Learning Dynamic Belief Graphs to Generalize on Text-Based Games
Ashutosh Adhikari, Xingdi Yuan, Marc-Alexandre Côté, Mikuláš Zelinka, Marc-Antoine Rondeau, Romain Laroche, Pascal Poupart, Jian Tang, Adam Trischler, William L. Hamilton
TL;DR
This work tackles learning and generalizing in text-based games by introducing GATA, a graph-aided transformer that learns latent, dynamic belief graphs from raw text and uses them to plan actions. The agent combines a graph updater, which maintains a continuous, multi-relational belief graph, with an action selector that fuses graph and text representations for decision making, trained via RL and self-supervised pretraining (OG and COC). Empirical results on 500+ TextWorld games show that GATA outperforms strong text-based baselines by an average of 24.2% and can approach the performance of agents with access to ground-truth graphs, illustrating the value of graph-structured representations for memory and planning under partial observability. The work also provides ablations with discrete and full-graph variants, probing analyses, and broader-impact considerations, highlighting both the potential and the challenges of graph-based reasoning in language-grounded RL.
Abstract
Playing text-based games requires skills in processing natural language and sequential decision making. Achieving human-level performance on text-based games remains an open challenge, and prior research has largely relied on hand-crafted structured representations and heuristics. In this work, we investigate how an agent can plan and generalize in text-based games using graph-structured representations learned end-to-end from raw text. We propose a novel graph-aided transformer agent (GATA) that infers and updates latent belief graphs during planning to enable effective action selection by capturing the underlying game dynamics.
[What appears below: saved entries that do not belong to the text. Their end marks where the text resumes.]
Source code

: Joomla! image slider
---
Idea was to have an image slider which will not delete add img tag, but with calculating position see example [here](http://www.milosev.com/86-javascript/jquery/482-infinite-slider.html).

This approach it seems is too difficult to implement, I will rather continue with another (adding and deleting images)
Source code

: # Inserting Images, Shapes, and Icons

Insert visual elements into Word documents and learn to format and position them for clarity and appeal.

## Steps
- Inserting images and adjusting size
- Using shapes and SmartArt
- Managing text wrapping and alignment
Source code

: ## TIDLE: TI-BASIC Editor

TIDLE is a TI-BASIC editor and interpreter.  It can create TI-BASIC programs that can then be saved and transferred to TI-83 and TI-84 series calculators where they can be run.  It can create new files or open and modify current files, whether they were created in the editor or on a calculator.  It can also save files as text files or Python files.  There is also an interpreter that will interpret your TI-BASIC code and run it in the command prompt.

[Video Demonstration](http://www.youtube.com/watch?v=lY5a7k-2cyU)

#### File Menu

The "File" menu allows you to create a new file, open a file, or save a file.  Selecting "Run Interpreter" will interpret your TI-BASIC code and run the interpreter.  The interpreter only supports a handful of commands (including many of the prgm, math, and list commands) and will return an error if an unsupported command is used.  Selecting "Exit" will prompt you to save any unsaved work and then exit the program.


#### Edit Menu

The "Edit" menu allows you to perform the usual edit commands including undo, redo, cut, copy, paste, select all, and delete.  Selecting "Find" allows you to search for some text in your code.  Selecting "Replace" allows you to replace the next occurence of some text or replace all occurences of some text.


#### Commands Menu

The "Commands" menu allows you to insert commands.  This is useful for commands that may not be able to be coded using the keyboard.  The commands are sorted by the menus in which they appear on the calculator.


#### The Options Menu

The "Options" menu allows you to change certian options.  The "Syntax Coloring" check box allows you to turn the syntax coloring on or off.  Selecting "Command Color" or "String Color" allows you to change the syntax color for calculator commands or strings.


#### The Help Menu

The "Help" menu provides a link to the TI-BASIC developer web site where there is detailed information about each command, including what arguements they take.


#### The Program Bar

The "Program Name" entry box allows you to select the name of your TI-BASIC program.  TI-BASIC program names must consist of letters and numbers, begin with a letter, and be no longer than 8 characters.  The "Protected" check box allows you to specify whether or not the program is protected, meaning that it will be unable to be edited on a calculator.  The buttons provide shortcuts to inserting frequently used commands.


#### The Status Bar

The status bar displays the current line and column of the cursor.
GATA is trained using a combination of reinforcement and self-supervised learning. Our work demonstrates that the learned graph-based representations help agents converge to better policies than their text-only counterparts and facilitate effective generalization across game configurations. Experiments on 500+ unique games from the TextWorld suite show that our best agent outperforms text-based baselines by an average of 24.2%.